Retrieve Records Modified After Last Run DateTime

From Starfish ETL
Jump to navigation Jump to search

I do not reccomend using SetLastRunDate. It never seems to get all records that need to be processed. I suggest sorting the origin ascending by a date modified field and logging each row's date modified field. In this way, you will record each date modified that processed and be able to restart there as necessary. See: https://wiki.starfishetl.com/index.php/Using_Starfish_Scripting_Class_Properties_%26_Methods_in_C#Processing_only_records_modified_after_the_last_record_processed_based_on_date_modified

To only run data modified after the last time Starfish was run, we need to do two things:

  1. Set the last time Starfish ran.
  2. Filter the origin based on the last time Starfish ran.

Set Last Run DateTime

Create an After Operation Procedure and run the built in Starfish Function SetLastRunDate. Set Exec When to "Once After Conn". It is necessary to add this, otherwise the last successful run date will not get set.

Sub VBScriptProcedure
	SetLastRunDate
End Sub

Filter Origin Based On Last Run DateTime

First you must retrieve the DateTime your job was last run. This can be inserted directly into the Origin Filter by using the @@VAR:LastRunDate@@ variable. An example of that in a SQL origin would look something like this:

SELECT * FROM Contacts WHERE ModifyDate >= '@@VAR:LastRunDate@@'

In many applications, DateTimes are converted to GMT in database, so you must convert your last run DateTime to GMT before inserting it into your Origin Filter. To do this, Run a Before Operation set to Exec When "Once Before Conn". You could create any number of functions, but this is the one I've used:

Function ScriptedVariable
	Dim gmtLastRun
	gmtLastRun = CDate("@@VAR:LastRunDate@@")
	gmtLastRun = DateAdd("h", 7, gmtLastRun)
	'Sometimes, the Starfish server and the Source Server clocks are not quite in sync, so I subtract 1 minute from my last run datetime to guarantee I don't miss any records.
	gmtLastRun = DateAdd("n", -1, gmtLastRun)
	ScriptedVariable=FormatDate(gmtLastRun, "yyyy-MM-dd HH:mm:ss")
End Function

Then insert the resulting date into your Origin Filter:

cast(integration_modify_date_c as datetime) >= '@@VAR:GMTLastRunDate@@'

or

[{"date_modified":{"$gte":"@@VAR:GMTLastRunDate@@"}}]
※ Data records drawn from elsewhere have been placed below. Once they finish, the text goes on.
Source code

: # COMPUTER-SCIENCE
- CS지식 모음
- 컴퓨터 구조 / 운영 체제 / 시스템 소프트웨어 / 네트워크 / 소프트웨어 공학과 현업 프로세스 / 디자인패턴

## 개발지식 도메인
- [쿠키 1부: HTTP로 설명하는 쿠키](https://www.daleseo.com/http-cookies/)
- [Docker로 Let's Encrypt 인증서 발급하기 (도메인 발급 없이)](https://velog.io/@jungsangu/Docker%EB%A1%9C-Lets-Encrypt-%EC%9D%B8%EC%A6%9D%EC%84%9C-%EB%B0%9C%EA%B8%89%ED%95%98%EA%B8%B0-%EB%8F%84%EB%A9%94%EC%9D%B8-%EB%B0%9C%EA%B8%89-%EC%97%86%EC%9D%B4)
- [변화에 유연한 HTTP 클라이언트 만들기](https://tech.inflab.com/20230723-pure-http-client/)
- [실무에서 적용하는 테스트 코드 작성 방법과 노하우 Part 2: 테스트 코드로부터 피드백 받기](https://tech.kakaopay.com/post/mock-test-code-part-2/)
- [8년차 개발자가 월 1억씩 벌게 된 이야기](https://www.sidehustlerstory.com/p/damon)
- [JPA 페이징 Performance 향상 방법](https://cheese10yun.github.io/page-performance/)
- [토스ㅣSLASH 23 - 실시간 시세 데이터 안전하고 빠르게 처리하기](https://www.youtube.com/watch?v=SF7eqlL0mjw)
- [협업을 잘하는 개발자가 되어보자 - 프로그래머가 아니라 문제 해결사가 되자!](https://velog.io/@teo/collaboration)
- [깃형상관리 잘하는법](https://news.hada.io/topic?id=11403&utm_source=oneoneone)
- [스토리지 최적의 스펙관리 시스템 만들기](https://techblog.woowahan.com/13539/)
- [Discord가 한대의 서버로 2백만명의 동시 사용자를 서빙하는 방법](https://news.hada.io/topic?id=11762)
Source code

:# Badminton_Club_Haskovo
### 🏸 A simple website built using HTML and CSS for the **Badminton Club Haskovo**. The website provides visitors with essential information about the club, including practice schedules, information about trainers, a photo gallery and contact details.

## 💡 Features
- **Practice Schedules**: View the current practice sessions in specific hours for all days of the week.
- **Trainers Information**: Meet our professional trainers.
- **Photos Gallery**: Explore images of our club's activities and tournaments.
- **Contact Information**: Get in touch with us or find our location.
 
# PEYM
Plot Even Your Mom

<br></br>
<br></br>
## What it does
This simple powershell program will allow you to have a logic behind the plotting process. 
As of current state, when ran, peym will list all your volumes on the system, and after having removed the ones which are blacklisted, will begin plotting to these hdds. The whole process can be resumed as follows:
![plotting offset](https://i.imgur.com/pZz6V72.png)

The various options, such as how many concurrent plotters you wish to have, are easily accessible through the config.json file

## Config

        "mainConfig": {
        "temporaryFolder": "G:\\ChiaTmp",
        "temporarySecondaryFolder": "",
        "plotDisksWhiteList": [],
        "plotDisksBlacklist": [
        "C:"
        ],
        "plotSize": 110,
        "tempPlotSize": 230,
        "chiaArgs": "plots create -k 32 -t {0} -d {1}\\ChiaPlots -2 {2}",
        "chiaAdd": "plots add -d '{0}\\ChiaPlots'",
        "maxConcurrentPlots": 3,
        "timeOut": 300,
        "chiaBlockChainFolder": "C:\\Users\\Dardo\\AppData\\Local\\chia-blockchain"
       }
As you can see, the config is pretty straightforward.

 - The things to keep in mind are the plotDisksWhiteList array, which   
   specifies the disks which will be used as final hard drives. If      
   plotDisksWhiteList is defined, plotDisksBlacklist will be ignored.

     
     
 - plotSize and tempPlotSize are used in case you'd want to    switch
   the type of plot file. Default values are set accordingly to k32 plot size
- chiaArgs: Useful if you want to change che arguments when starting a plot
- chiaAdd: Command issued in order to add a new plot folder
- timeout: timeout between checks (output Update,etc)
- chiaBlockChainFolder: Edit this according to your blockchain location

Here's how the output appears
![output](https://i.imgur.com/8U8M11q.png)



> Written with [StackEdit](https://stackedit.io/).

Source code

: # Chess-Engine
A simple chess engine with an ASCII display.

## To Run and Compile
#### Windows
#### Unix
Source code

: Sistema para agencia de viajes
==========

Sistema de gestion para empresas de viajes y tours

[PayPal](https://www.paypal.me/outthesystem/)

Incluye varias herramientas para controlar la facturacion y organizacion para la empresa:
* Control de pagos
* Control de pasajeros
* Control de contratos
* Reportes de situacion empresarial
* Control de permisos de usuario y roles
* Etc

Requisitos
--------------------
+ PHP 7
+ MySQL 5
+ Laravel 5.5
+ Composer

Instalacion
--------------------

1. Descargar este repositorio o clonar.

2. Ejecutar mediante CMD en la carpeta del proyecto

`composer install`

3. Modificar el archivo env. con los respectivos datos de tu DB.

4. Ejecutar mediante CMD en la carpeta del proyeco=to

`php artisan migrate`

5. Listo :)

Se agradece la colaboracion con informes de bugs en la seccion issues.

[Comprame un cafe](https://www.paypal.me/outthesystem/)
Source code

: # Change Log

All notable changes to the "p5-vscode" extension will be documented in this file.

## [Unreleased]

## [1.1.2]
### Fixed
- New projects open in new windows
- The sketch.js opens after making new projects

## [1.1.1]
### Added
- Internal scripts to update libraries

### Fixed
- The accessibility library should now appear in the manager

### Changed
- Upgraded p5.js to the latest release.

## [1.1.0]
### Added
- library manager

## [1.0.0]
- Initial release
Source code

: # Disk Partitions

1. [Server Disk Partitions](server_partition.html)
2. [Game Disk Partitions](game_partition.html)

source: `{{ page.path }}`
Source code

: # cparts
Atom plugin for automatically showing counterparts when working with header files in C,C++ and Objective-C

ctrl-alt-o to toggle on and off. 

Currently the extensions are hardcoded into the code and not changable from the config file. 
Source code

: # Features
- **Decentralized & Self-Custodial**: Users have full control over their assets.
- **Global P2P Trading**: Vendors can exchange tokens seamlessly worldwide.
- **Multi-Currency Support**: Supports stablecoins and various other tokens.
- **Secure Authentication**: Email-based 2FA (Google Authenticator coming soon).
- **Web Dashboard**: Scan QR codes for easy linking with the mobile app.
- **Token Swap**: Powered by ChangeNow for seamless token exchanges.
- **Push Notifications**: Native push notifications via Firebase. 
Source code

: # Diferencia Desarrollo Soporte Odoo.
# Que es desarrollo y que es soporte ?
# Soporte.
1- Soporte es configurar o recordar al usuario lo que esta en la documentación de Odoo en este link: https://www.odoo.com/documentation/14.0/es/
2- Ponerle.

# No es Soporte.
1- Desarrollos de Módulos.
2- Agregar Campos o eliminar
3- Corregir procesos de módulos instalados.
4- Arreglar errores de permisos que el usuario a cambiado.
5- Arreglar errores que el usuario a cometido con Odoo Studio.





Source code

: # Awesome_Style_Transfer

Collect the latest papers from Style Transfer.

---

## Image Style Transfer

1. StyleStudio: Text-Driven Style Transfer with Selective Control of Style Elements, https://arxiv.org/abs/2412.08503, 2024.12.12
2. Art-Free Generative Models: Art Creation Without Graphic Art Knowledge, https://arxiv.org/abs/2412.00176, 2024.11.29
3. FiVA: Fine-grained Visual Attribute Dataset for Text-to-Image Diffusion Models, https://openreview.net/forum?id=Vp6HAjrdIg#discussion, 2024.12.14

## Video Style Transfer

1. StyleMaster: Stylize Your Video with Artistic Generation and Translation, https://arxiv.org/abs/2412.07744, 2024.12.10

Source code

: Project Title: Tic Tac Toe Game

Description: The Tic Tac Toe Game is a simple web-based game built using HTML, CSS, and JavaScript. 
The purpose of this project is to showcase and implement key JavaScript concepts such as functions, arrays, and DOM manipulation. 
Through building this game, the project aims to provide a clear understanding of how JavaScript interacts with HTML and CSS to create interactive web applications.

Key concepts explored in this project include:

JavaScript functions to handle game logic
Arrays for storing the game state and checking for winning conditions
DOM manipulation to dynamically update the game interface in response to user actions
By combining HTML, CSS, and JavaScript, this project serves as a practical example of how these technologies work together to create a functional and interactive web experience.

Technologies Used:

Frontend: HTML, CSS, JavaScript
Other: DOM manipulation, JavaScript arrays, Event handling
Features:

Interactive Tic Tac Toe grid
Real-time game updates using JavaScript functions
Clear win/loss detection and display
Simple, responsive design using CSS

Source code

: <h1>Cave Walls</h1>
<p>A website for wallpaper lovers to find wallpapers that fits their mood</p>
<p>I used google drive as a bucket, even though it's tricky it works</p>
Use a compound key to make it more robust

SELECT * FROM accounts_export WHERE 
/*Here I use date_modified and the id to built a compound key.  
I use this compound key to get all records where the date_modified is equal to the last run date_modified and where the ID is greater than the last ID run.
This is necessary because my origin can have 1000s of records modified at the exact same time.  
Starfish would sometimes error out when running these records and would then start over from the beginning.
It got to the point where it would never finish the records and was stuck in a loop.
I wanted to use date_modified = '@@VAR:lastRunDT@@' but I couldn't get the equal to work and >= did work.
This will obviously only work if you can sort by ID, ID is unique and ID never changes.*/
(date_modified >= '@@VAR:lastRunDT@@' AND id > @@VAR:last_id@@)
OR
/*Here I'm adding 1 second to my last run date_modified and getting all records greater than that new datetime value.
Some datetime stamps use milliseconds, if yours does, you would want to add the smallest amount of time possible.
In this way, I'm making sure I get all records AFTER my last run date_modified.
I have to use the OR statement in this way otherwise I would only get records where the ID is > than my last run ID.*/
(date_modified > DATEADD(ss,1,'@@VAR:lastRunDT@@'))
/*This is important so my compound ID runs over the records in the correct order.*/
order by date_modified, id asc